--- Problem to solve ---
The word "deeply" marks the lines to copy; find all of them in the entries below.

Start of Block

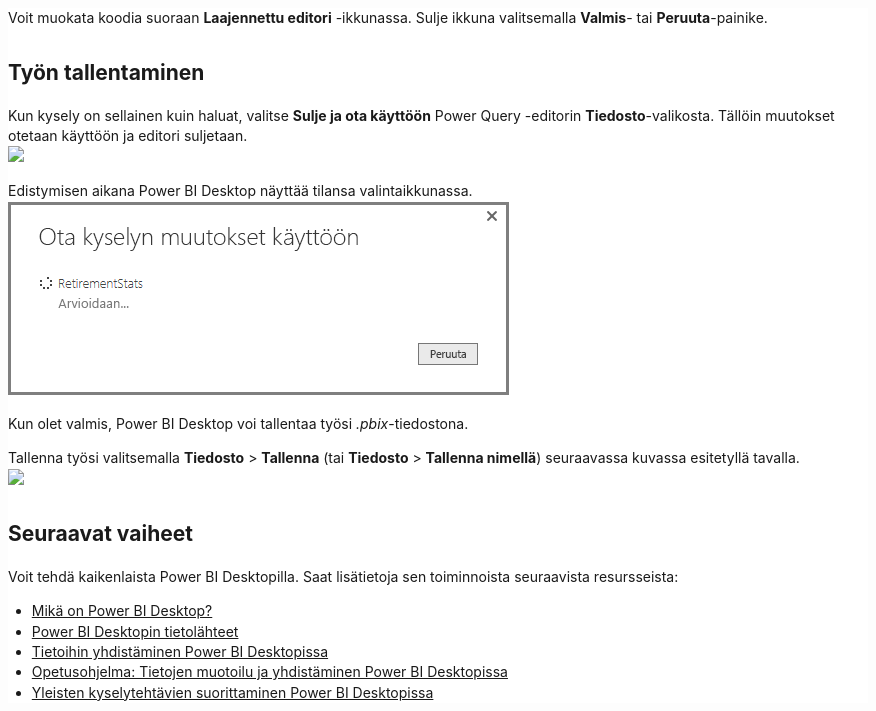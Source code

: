 Voit muokata koodia suoraan **Laajennettu editori** -ikkunassa. Sulje ikkuna valitsemalla **Valmis**- tai **Peruuta**-painike.  

## <a name="saving-your-work"></a>Työn tallentaminen
Kun kysely on sellainen kuin haluat, valitse **Sulje ja ota käyttöön** Power Query -editorin **Tiedosto**-valikosta. Tällöin muutokset otetaan käyttöön ja editori suljetaan.  
![](media/desktop-query-overview/queryoverview_closenload.png)

Edistymisen aikana Power BI Desktop näyttää tilansa valintaikkunassa.  
![](media/desktop-query-overview/queryoverview_loading.png)

Kun olet valmis, Power BI Desktop voi tallentaa työsi *.pbix*-tiedostona.

Tallenna työsi valitsemalla **Tiedosto** \> **Tallenna** (tai **Tiedosto** \> **Tallenna nimellä**) seuraavassa kuvassa esitetyllä tavalla.  
![](media/desktop-query-overview/queryoverview_savework.png)

## <a name="next-steps"></a>Seuraavat vaiheet
Voit tehdä kaikenlaista Power BI Desktopilla. Saat lisätietoja sen toiminnoista seuraavista resursseista:

* [Mikä on Power BI Desktop?](../fundamentals/desktop-what-is-desktop.md)
* [Power BI Desktopin tietolähteet](../connect-data/desktop-data-sources.md)
* [Tietoihin yhdistäminen Power BI Desktopissa](../connect-data/desktop-connect-to-data.md)
* [Opetusohjelma: Tietojen muotoilu ja yhdistäminen Power BI Desktopissa](../connect-data/desktop-shape-and-combine-data.md)
* [Yleisten kyselytehtävien suorittaminen Power BI Desktopissa](desktop-common-query-tasks.md)   
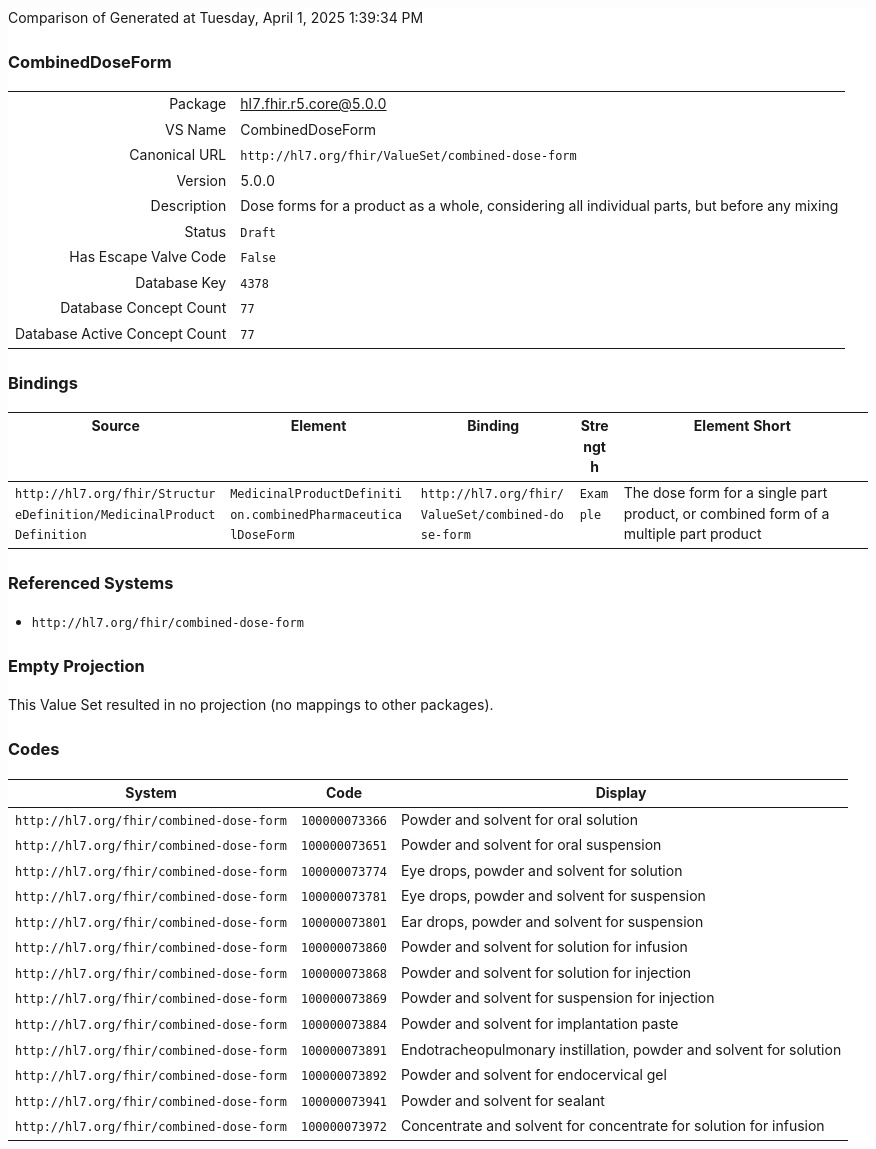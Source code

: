Comparison of 
Generated at Tuesday, April 1, 2025 1:39:34 PM

### CombinedDoseForm

|      |     |
| ---: | --- |
| Package | hl7.fhir.r5.core@5.0.0 |
| VS Name | CombinedDoseForm |
| Canonical URL | `http://hl7.org/fhir/ValueSet/combined-dose-form` |
| Version | 5.0.0 |
| Description | Dose forms for a product as a whole, considering all individual parts, but before any mixing |
| Status | `Draft` |
| Has Escape Valve Code | `False` |
| Database Key | `4378` |
| Database Concept Count | `77` |
| Database Active Concept Count | `77` |
### Bindings

| Source | Element | Binding | Strength | Element Short |
| ------ | ------- | ------- | -------- | ------------- |
| `http://hl7.org/fhir/StructureDefinition/MedicinalProductDefinition` | `MedicinalProductDefinition.combinedPharmaceuticalDoseForm` | `http://hl7.org/fhir/ValueSet/combined-dose-form` | `Example` | The dose form for a single part product, or combined form of a multiple part product |

### Referenced Systems

* `http://hl7.org/fhir/combined-dose-form`
### Empty Projection

This Value Set resulted in no projection (no mappings to other packages).

### Codes

| System | Code | Display |
| ------ | ---- | ------- |
| `http://hl7.org/fhir/combined-dose-form` | `100000073366` | Powder and solvent for oral solution |
| `http://hl7.org/fhir/combined-dose-form` | `100000073651` | Powder and solvent for oral suspension |
| `http://hl7.org/fhir/combined-dose-form` | `100000073774` | Eye drops, powder and solvent for solution |
| `http://hl7.org/fhir/combined-dose-form` | `100000073781` | Eye drops, powder and solvent for suspension |
| `http://hl7.org/fhir/combined-dose-form` | `100000073801` | Ear drops, powder and solvent for suspension |
| `http://hl7.org/fhir/combined-dose-form` | `100000073860` | Powder and solvent for solution for infusion |
| `http://hl7.org/fhir/combined-dose-form` | `100000073868` | Powder and solvent for solution for injection |
| `http://hl7.org/fhir/combined-dose-form` | `100000073869` | Powder and solvent for suspension for injection |
| `http://hl7.org/fhir/combined-dose-form` | `100000073884` | Powder and solvent for implantation paste |
| `http://hl7.org/fhir/combined-dose-form` | `100000073891` | Endotracheopulmonary instillation, powder and solvent for solution |
| `http://hl7.org/fhir/combined-dose-form` | `100000073892` | Powder and solvent for endocervical gel |
| `http://hl7.org/fhir/combined-dose-form` | `100000073941` | Powder and solvent for sealant |
| `http://hl7.org/fhir/combined-dose-form` | `100000073972` | Concentrate and solvent for concentrate for solution for infusion |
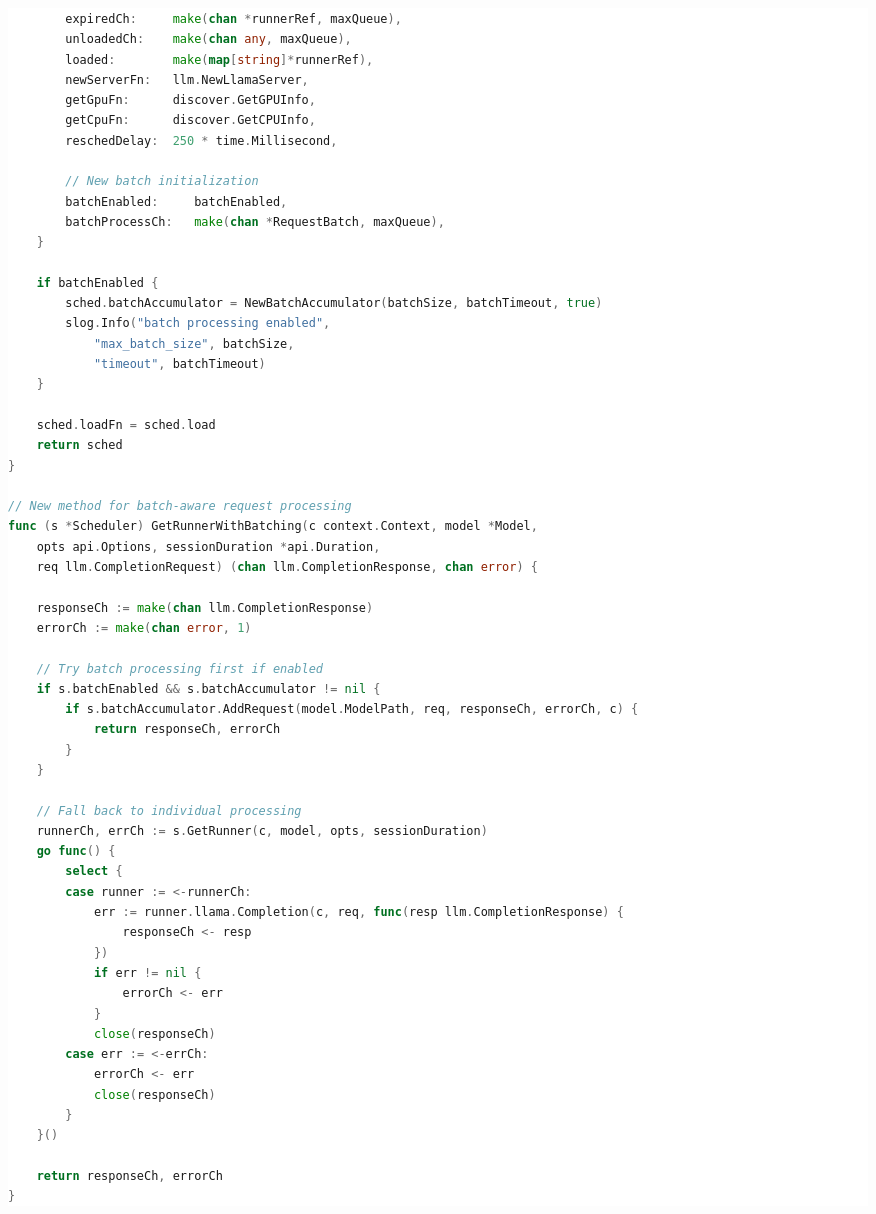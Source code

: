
 ```go
        expiredCh:     make(chan *runnerRef, maxQueue),
        unloadedCh:    make(chan any, maxQueue),
        loaded:        make(map[string]*runnerRef),
        newServerFn:   llm.NewLlamaServer,
        getGpuFn:      discover.GetGPUInfo,
        getCpuFn:      discover.GetCPUInfo,
        reschedDelay:  250 * time.Millisecond,
        
        // New batch initialization
        batchEnabled:     batchEnabled,
        batchProcessCh:   make(chan *RequestBatch, maxQueue),
    }
    
    if batchEnabled {
        sched.batchAccumulator = NewBatchAccumulator(batchSize, batchTimeout, true)
        slog.Info("batch processing enabled", 
            "max_batch_size", batchSize, 
            "timeout", batchTimeout)
    }
    
    sched.loadFn = sched.load
    return sched
}

// New method for batch-aware request processing
func (s *Scheduler) GetRunnerWithBatching(c context.Context, model *Model, 
    opts api.Options, sessionDuration *api.Duration, 
    req llm.CompletionRequest) (chan llm.CompletionResponse, chan error) {
    
    responseCh := make(chan llm.CompletionResponse)
    errorCh := make(chan error, 1)
    
    // Try batch processing first if enabled
    if s.batchEnabled && s.batchAccumulator != nil {
        if s.batchAccumulator.AddRequest(model.ModelPath, req, responseCh, errorCh, c) {
            return responseCh, errorCh
        }
    }
    
    // Fall back to individual processing
    runnerCh, errCh := s.GetRunner(c, model, opts, sessionDuration)
    go func() {
        select {
        case runner := <-runnerCh:
            err := runner.llama.Completion(c, req, func(resp llm.CompletionResponse) {
                responseCh <- resp
            })
            if err != nil {
                errorCh <- err
            }
            close(responseCh)
        case err := <-errCh:
            errorCh <- err
            close(responseCh)
        }
    }()
    
    return responseCh, errorCh
}
```

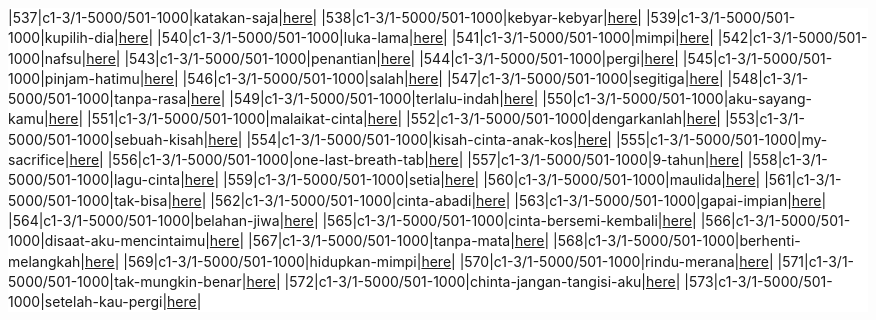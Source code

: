 |537|c1-3/1-5000/501-1000|katakan-saja|[here](https://cdn.jsdelivr.net/gh/guitarchord/c1-3/1-5000/501-1000/katakan-saja.webp)|
|538|c1-3/1-5000/501-1000|kebyar-kebyar|[here](https://cdn.jsdelivr.net/gh/guitarchord/c1-3/1-5000/501-1000/kebyar-kebyar.webp)|
|539|c1-3/1-5000/501-1000|kupilih-dia|[here](https://cdn.jsdelivr.net/gh/guitarchord/c1-3/1-5000/501-1000/kupilih-dia.webp)|
|540|c1-3/1-5000/501-1000|luka-lama|[here](https://cdn.jsdelivr.net/gh/guitarchord/c1-3/1-5000/501-1000/luka-lama.webp)|
|541|c1-3/1-5000/501-1000|mimpi|[here](https://cdn.jsdelivr.net/gh/guitarchord/c1-3/1-5000/501-1000/mimpi.webp)|
|542|c1-3/1-5000/501-1000|nafsu|[here](https://cdn.jsdelivr.net/gh/guitarchord/c1-3/1-5000/501-1000/nafsu.webp)|
|543|c1-3/1-5000/501-1000|penantian|[here](https://cdn.jsdelivr.net/gh/guitarchord/c1-3/1-5000/501-1000/penantian.webp)|
|544|c1-3/1-5000/501-1000|pergi|[here](https://cdn.jsdelivr.net/gh/guitarchord/c1-3/1-5000/501-1000/pergi.webp)|
|545|c1-3/1-5000/501-1000|pinjam-hatimu|[here](https://cdn.jsdelivr.net/gh/guitarchord/c1-3/1-5000/501-1000/pinjam-hatimu.webp)|
|546|c1-3/1-5000/501-1000|salah|[here](https://cdn.jsdelivr.net/gh/guitarchord/c1-3/1-5000/501-1000/salah.webp)|
|547|c1-3/1-5000/501-1000|segitiga|[here](https://cdn.jsdelivr.net/gh/guitarchord/c1-3/1-5000/501-1000/segitiga.webp)|
|548|c1-3/1-5000/501-1000|tanpa-rasa|[here](https://cdn.jsdelivr.net/gh/guitarchord/c1-3/1-5000/501-1000/tanpa-rasa.webp)|
|549|c1-3/1-5000/501-1000|terlalu-indah|[here](https://cdn.jsdelivr.net/gh/guitarchord/c1-3/1-5000/501-1000/terlalu-indah.webp)|
|550|c1-3/1-5000/501-1000|aku-sayang-kamu|[here](https://cdn.jsdelivr.net/gh/guitarchord/c1-3/1-5000/501-1000/aku-sayang-kamu.webp)|
|551|c1-3/1-5000/501-1000|malaikat-cinta|[here](https://cdn.jsdelivr.net/gh/guitarchord/c1-3/1-5000/501-1000/malaikat-cinta.webp)|
|552|c1-3/1-5000/501-1000|dengarkanlah|[here](https://cdn.jsdelivr.net/gh/guitarchord/c1-3/1-5000/501-1000/dengarkanlah.webp)|
|553|c1-3/1-5000/501-1000|sebuah-kisah|[here](https://cdn.jsdelivr.net/gh/guitarchord/c1-3/1-5000/501-1000/sebuah-kisah.webp)|
|554|c1-3/1-5000/501-1000|kisah-cinta-anak-kos|[here](https://cdn.jsdelivr.net/gh/guitarchord/c1-3/1-5000/501-1000/kisah-cinta-anak-kos.webp)|
|555|c1-3/1-5000/501-1000|my-sacrifice|[here](https://cdn.jsdelivr.net/gh/guitarchord/c1-3/1-5000/501-1000/my-sacrifice.webp)|
|556|c1-3/1-5000/501-1000|one-last-breath-tab|[here](https://cdn.jsdelivr.net/gh/guitarchord/c1-3/1-5000/501-1000/one-last-breath-tab.webp)|
|557|c1-3/1-5000/501-1000|9-tahun|[here](https://cdn.jsdelivr.net/gh/guitarchord/c1-3/1-5000/501-1000/9-tahun.webp)|
|558|c1-3/1-5000/501-1000|lagu-cinta|[here](https://cdn.jsdelivr.net/gh/guitarchord/c1-3/1-5000/501-1000/lagu-cinta.webp)|
|559|c1-3/1-5000/501-1000|setia|[here](https://cdn.jsdelivr.net/gh/guitarchord/c1-3/1-5000/501-1000/setia.webp)|
|560|c1-3/1-5000/501-1000|maulida|[here](https://cdn.jsdelivr.net/gh/guitarchord/c1-3/1-5000/501-1000/maulida.webp)|
|561|c1-3/1-5000/501-1000|tak-bisa|[here](https://cdn.jsdelivr.net/gh/guitarchord/c1-3/1-5000/501-1000/tak-bisa.webp)|
|562|c1-3/1-5000/501-1000|cinta-abadi|[here](https://cdn.jsdelivr.net/gh/guitarchord/c1-3/1-5000/501-1000/cinta-abadi.webp)|
|563|c1-3/1-5000/501-1000|gapai-impian|[here](https://cdn.jsdelivr.net/gh/guitarchord/c1-3/1-5000/501-1000/gapai-impian.webp)|
|564|c1-3/1-5000/501-1000|belahan-jiwa|[here](https://cdn.jsdelivr.net/gh/guitarchord/c1-3/1-5000/501-1000/belahan-jiwa.webp)|
|565|c1-3/1-5000/501-1000|cinta-bersemi-kembali|[here](https://cdn.jsdelivr.net/gh/guitarchord/c1-3/1-5000/501-1000/cinta-bersemi-kembali.webp)|
|566|c1-3/1-5000/501-1000|disaat-aku-mencintaimu|[here](https://cdn.jsdelivr.net/gh/guitarchord/c1-3/1-5000/501-1000/disaat-aku-mencintaimu.webp)|
|567|c1-3/1-5000/501-1000|tanpa-mata|[here](https://cdn.jsdelivr.net/gh/guitarchord/c1-3/1-5000/501-1000/tanpa-mata.webp)|
|568|c1-3/1-5000/501-1000|berhenti-melangkah|[here](https://cdn.jsdelivr.net/gh/guitarchord/c1-3/1-5000/501-1000/berhenti-melangkah.webp)|
|569|c1-3/1-5000/501-1000|hidupkan-mimpi|[here](https://cdn.jsdelivr.net/gh/guitarchord/c1-3/1-5000/501-1000/hidupkan-mimpi.webp)|
|570|c1-3/1-5000/501-1000|rindu-merana|[here](https://cdn.jsdelivr.net/gh/guitarchord/c1-3/1-5000/501-1000/rindu-merana.webp)|
|571|c1-3/1-5000/501-1000|tak-mungkin-benar|[here](https://cdn.jsdelivr.net/gh/guitarchord/c1-3/1-5000/501-1000/tak-mungkin-benar.webp)|
|572|c1-3/1-5000/501-1000|chinta-jangan-tangisi-aku|[here](https://cdn.jsdelivr.net/gh/guitarchord/c1-3/1-5000/501-1000/chinta-jangan-tangisi-aku.webp)|
|573|c1-3/1-5000/501-1000|setelah-kau-pergi|[here](https://cdn.jsdelivr.net/gh/guitarchord/c1-3/1-5000/501-1000/setelah-kau-pergi.webp)|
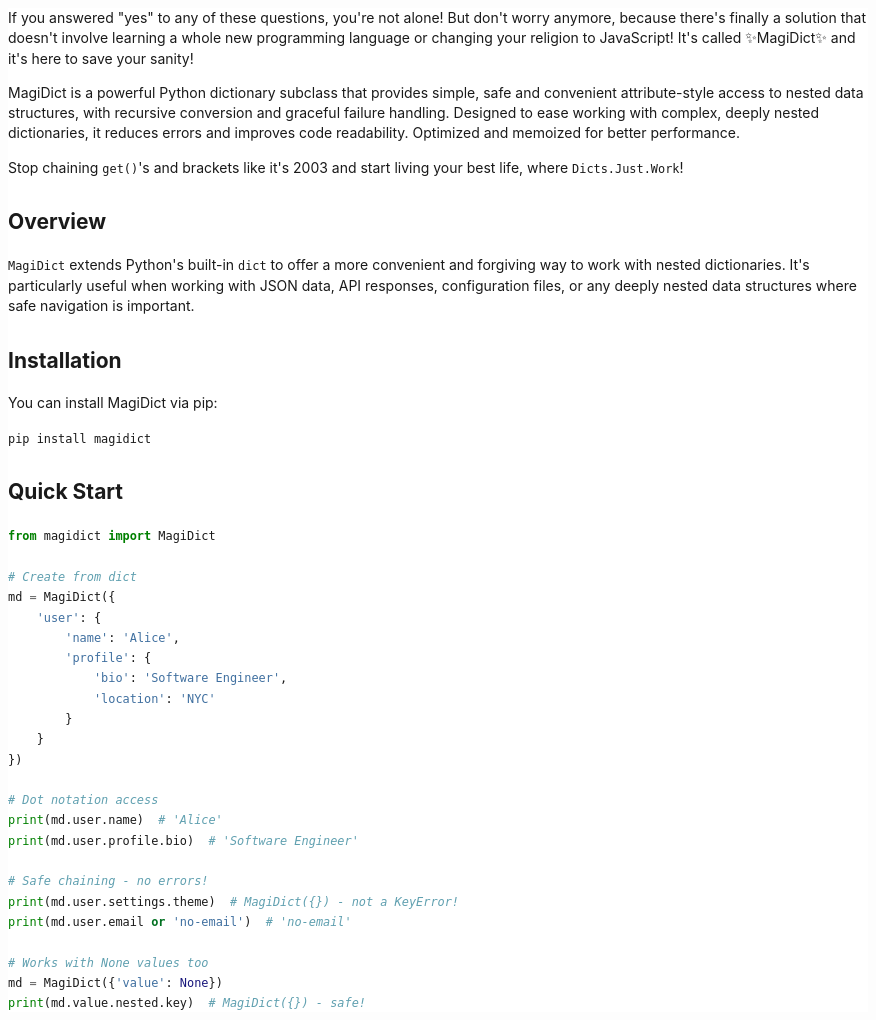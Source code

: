 
If you answered "yes" to any of these questions, you're not alone!
But don't worry anymore, because there's finally a solution that doesn't involve learning a whole new programming language or changing your religion to JavaScript! It's called ✨MagiDict✨ and it's here to save your sanity!

MagiDict is a powerful Python dictionary subclass that provides simple, safe and convenient attribute-style access to nested data structures, with recursive conversion and graceful failure handling. Designed to ease working with complex, deeply nested dictionaries, it reduces errors and improves code readability. Optimized and memoized for better performance.

Stop chaining `get()`'s and brackets like it's 2003 and start living your best life, where `Dicts.Just.Work`!

## Overview

`MagiDict` extends Python's built-in `dict` to offer a more convenient and forgiving way to work with nested dictionaries. It's particularly useful when working with JSON data, API responses, configuration files, or any deeply nested data structures where safe navigation is important.

## Installation

You can install MagiDict via pip:

```bash
pip install magidict
```

## Quick Start

```python
from magidict import MagiDict

# Create from dict
md = MagiDict({
    'user': {
        'name': 'Alice',
        'profile': {
            'bio': 'Software Engineer',
            'location': 'NYC'
        }
    }
})

# Dot notation access
print(md.user.name)  # 'Alice'
print(md.user.profile.bio)  # 'Software Engineer'

# Safe chaining - no errors!
print(md.user.settings.theme)  # MagiDict({}) - not a KeyError!
print(md.user.email or 'no-email')  # 'no-email'

# Works with None values too
md = MagiDict({'value': None})
print(md.value.nested.key)  # MagiDict({}) - safe!
```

End of Block

--- Task solution ---
MagiDict is a powerful Python dictionary subclass that provides simple, safe and convenient attribute-style access to nested data structures, with recursive conversion and graceful failure handling. Designed to ease working with complex, deeply nested dictionaries, it reduces errors and improves code readability. Optimized and memoized for better performance.
`MagiDict` extends Python's built-in `dict` to offer a more convenient and forgiving way to work with nested dictionaries. It's particularly useful when working with JSON data, API responses, configuration files, or any deeply nested data structures where safe navigation is important.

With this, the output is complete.